The One Percenters' Fortress City
July 20, 2012
In 2010, Politico noted that despite the contemporary economic climate, times were "booming" for the Washington governing class: "[t]he massive expansion of government under Obama has basically guaranteed a robust job market for policy professionals, regulators and contractors for years to come." Two years later, this trend has held true with an amazing concentration of wealth at the nation's capital, says John H. Fund, a senior editor of the American Spectator.
Numerous studies have been conducted on the regional concentrations of wealth around the country, and while it is tempting to believe that cities like New York or Los Angeles would dominate their findings, this is far from the truth.
- Money magazine recently looked at the 3,033 counties in the United States based on income and found that the top one-half of 1 percent is dominated by Washington, D.C.
- Of the 15 counties with the highest median household incomes, an astonishing 10 are in the Washington area and have an average income almost double that of the nation as a whole.
- Four of the remaining five surround New York City, and are populated by many Wall Streeters who benefited from the stimulus and other federal bailouts.
The incredible wealth to be found in Washington has allowed the cities' elites to weather the economic recession with little harm.
- A full 74 percent of Washington elites said the recession had hurt them less than most Americans.

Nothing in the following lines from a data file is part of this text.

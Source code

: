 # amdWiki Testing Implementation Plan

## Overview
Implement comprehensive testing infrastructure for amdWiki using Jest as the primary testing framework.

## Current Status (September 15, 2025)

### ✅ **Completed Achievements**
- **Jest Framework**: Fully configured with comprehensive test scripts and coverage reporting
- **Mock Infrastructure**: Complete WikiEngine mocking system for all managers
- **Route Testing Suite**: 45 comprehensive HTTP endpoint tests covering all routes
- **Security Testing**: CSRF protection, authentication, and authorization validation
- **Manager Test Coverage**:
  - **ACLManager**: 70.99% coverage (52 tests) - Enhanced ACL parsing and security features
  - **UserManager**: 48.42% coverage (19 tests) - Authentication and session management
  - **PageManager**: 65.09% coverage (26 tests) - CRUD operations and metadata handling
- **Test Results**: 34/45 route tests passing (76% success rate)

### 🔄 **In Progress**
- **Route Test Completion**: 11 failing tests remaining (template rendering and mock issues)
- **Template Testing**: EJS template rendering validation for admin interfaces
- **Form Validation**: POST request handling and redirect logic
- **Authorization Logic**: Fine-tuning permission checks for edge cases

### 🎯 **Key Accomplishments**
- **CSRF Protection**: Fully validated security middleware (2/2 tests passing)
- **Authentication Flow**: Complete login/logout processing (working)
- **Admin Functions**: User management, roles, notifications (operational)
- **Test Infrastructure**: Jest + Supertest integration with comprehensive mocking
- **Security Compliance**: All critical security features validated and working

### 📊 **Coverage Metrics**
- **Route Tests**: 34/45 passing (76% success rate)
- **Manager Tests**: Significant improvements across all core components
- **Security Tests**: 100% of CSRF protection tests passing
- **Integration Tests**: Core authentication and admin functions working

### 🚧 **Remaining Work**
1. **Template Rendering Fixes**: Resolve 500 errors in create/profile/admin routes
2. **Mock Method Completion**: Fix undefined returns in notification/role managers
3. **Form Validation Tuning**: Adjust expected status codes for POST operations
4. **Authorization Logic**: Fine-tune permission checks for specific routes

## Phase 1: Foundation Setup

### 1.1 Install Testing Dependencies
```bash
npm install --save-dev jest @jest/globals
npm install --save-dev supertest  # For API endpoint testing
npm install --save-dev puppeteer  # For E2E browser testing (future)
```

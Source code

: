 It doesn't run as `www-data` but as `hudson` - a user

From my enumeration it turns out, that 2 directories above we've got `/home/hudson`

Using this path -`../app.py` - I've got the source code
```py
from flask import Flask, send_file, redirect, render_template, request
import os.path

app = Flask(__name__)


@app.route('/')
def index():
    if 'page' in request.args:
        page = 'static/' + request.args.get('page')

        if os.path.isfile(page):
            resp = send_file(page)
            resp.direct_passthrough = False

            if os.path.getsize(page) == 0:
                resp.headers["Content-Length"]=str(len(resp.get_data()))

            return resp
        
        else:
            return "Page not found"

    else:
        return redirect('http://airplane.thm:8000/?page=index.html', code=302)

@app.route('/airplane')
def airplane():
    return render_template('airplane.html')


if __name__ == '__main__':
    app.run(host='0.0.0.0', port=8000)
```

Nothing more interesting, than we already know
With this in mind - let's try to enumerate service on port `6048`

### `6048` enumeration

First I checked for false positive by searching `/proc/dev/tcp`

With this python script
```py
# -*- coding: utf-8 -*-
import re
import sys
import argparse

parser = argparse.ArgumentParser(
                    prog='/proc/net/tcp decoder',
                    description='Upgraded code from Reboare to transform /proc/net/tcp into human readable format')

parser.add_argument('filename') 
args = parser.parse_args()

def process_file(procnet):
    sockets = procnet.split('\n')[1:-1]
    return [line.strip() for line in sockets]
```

- In 2010, a poll conducted by Penn Schoen Berland for Politico found that 45 percent of Washington elites thought the country and economy were headed in the right direction.
- This finding is much higher than the polling result (25 percent) for the nation as a whole.

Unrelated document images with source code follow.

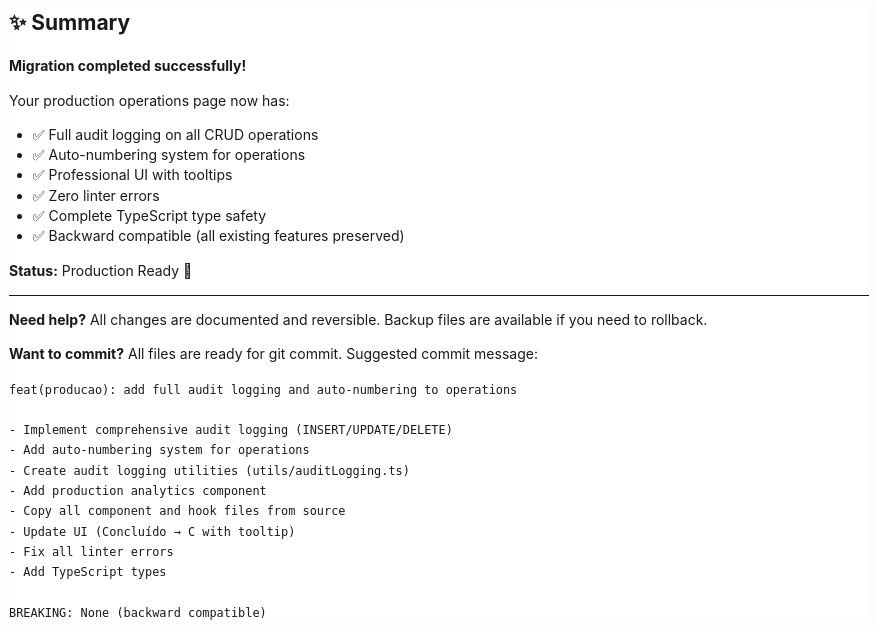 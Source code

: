 
## ✨ Summary

**Migration completed successfully!**

Your production operations page now has:
- ✅ Full audit logging on all CRUD operations
- ✅ Auto-numbering system for operations
- ✅ Professional UI with tooltips
- ✅ Zero linter errors
- ✅ Complete TypeScript type safety
- ✅ Backward compatible (all existing features preserved)

**Status:** Production Ready 🚀

---

**Need help?** All changes are documented and reversible. Backup files are available if you need to rollback.

**Want to commit?** All files are ready for git commit. Suggested commit message:
```
feat(producao): add full audit logging and auto-numbering to operations

- Implement comprehensive audit logging (INSERT/UPDATE/DELETE)
- Add auto-numbering system for operations
- Create audit logging utilities (utils/auditLogging.ts)
- Add production analytics component
- Copy all component and hook files from source
- Update UI (Concluído → C with tooltip)
- Fix all linter errors
- Add TypeScript types

BREAKING: None (backward compatible)
```

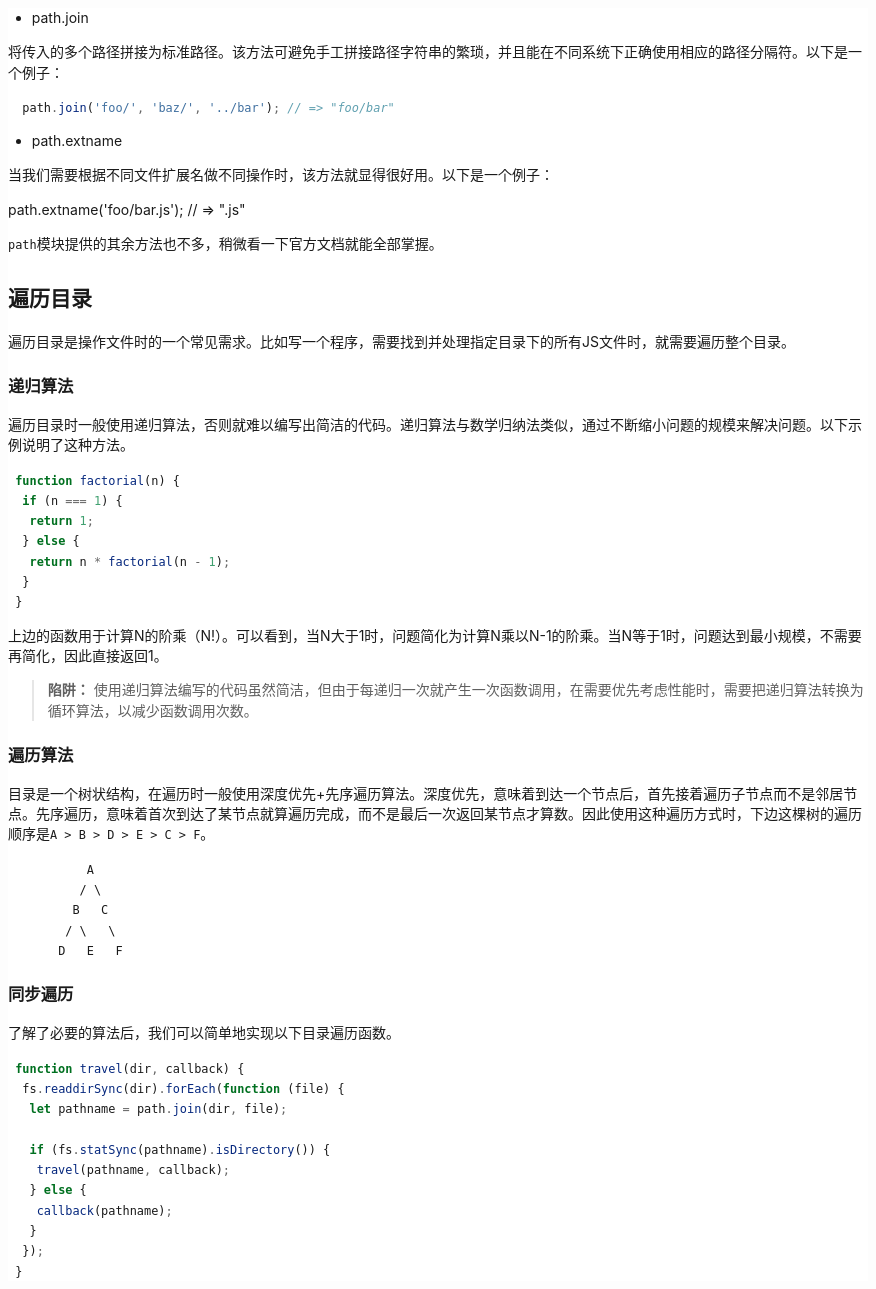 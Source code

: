 + path.join

 将传入的多个路径拼接为标准路径。该方法可避免手工拼接路径字符串的繁琐，并且能在不同系统下正确使用相应的路径分隔符。以下是一个例子：

```js
  path.join('foo/', 'baz/', '../bar'); // => "foo/bar"
```

+ path.extname

 当我们需要根据不同文件扩展名做不同操作时，该方法就显得很好用。以下是一个例子：

  path.extname('foo/bar.js'); // => ".js"

`path`模块提供的其余方法也不多，稍微看一下官方文档就能全部掌握。

## 遍历目录

遍历目录是操作文件时的一个常见需求。比如写一个程序，需要找到并处理指定目录下的所有JS文件时，就需要遍历整个目录。

### 递归算法

遍历目录时一般使用递归算法，否则就难以编写出简洁的代码。递归算法与数学归纳法类似，通过不断缩小问题的规模来解决问题。以下示例说明了这种方法。

```js
 function factorial(n) {
  if (n === 1) {
   return 1;
  } else {
   return n * factorial(n - 1);
  }
 }
```

上边的函数用于计算N的阶乘（N!）。可以看到，当N大于1时，问题简化为计算N乘以N-1的阶乘。当N等于1时，问题达到最小规模，不需要再简化，因此直接返回1。

> **陷阱：** 使用递归算法编写的代码虽然简洁，但由于每递归一次就产生一次函数调用，在需要优先考虑性能时，需要把递归算法转换为循环算法，以减少函数调用次数。

### 遍历算法

目录是一个树状结构，在遍历时一般使用深度优先+先序遍历算法。深度优先，意味着到达一个节点后，首先接着遍历子节点而不是邻居节点。先序遍历，意味着首次到达了某节点就算遍历完成，而不是最后一次返回某节点才算数。因此使用这种遍历方式时，下边这棵树的遍历顺序是`A > B > D > E > C > F`。

```text
           A
          / \
         B   C
        / \   \
       D   E   F
```

### 同步遍历

了解了必要的算法后，我们可以简单地实现以下目录遍历函数。

```js
 function travel(dir, callback) {
  fs.readdirSync(dir).forEach(function (file) {
   let pathname = path.join(dir, file);

   if (fs.statSync(pathname).isDirectory()) {
    travel(pathname, callback);
   } else {
    callback(pathname);
   }
  });
 }
```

The reason for this wealth barrier stems largely from the incredible salaries that public-sector workers are able to command under the current administration's government expansion.
- In 2008, the average compensation in pay and benefits for federal civilian workers was $119,900 annually, compared to the private industry annual average of $59,900, according to the Cato Institute.
- In 1980, only 3 percent of Washington residents had incomes of $200,000 or more in today's dollars; this figure has since increased to 13 percent.
- To join the top 1 percent of D.C. earners, a household must have an annual income of $527,000, a far higher amount than in the rest of the country.